What lines in the records below mention "subsection"? List them all.
*** Records for the task ***
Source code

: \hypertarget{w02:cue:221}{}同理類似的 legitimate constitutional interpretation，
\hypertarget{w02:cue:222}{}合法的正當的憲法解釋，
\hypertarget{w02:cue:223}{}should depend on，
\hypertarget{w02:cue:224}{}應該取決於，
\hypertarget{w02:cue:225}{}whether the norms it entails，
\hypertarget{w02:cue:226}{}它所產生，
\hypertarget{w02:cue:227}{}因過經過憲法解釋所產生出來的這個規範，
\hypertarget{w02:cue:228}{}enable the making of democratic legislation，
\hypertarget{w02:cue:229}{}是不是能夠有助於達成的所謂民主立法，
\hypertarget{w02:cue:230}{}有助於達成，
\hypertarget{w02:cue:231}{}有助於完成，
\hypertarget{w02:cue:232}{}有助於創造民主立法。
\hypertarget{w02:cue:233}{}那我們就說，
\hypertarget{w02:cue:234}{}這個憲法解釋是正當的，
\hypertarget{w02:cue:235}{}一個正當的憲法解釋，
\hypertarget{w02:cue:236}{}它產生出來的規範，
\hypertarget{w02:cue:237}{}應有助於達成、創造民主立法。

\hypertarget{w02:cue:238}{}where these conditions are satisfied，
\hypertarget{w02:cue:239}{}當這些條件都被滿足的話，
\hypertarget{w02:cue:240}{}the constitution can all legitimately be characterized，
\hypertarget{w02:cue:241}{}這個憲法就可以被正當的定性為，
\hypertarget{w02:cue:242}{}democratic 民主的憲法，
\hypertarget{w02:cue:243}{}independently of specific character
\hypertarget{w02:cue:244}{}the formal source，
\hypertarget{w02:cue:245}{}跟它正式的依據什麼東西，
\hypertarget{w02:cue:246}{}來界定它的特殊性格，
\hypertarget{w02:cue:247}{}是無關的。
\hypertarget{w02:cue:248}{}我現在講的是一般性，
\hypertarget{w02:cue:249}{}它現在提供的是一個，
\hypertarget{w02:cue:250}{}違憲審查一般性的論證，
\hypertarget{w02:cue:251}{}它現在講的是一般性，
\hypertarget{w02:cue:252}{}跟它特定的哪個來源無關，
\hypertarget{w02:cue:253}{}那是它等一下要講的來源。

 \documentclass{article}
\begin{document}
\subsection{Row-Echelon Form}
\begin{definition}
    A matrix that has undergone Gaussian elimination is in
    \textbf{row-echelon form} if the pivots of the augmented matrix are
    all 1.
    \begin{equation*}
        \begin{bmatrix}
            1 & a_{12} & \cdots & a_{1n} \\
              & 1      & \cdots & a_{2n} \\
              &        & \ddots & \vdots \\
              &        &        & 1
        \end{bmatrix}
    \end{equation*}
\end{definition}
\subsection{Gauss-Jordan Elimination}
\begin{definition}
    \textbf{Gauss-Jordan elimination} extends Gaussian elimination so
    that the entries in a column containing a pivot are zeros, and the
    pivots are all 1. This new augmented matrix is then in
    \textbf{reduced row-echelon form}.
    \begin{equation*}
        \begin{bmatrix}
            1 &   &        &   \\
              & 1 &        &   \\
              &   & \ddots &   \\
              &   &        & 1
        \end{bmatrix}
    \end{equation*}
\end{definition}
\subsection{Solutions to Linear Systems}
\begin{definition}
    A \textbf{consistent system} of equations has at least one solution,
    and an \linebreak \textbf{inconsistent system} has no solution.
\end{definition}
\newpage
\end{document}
***
Response area ▸
\subsection{Row-Echelon Form}
\subsection{Gauss-Jordan Elimination}
\subsection{Solutions to Linear Systems}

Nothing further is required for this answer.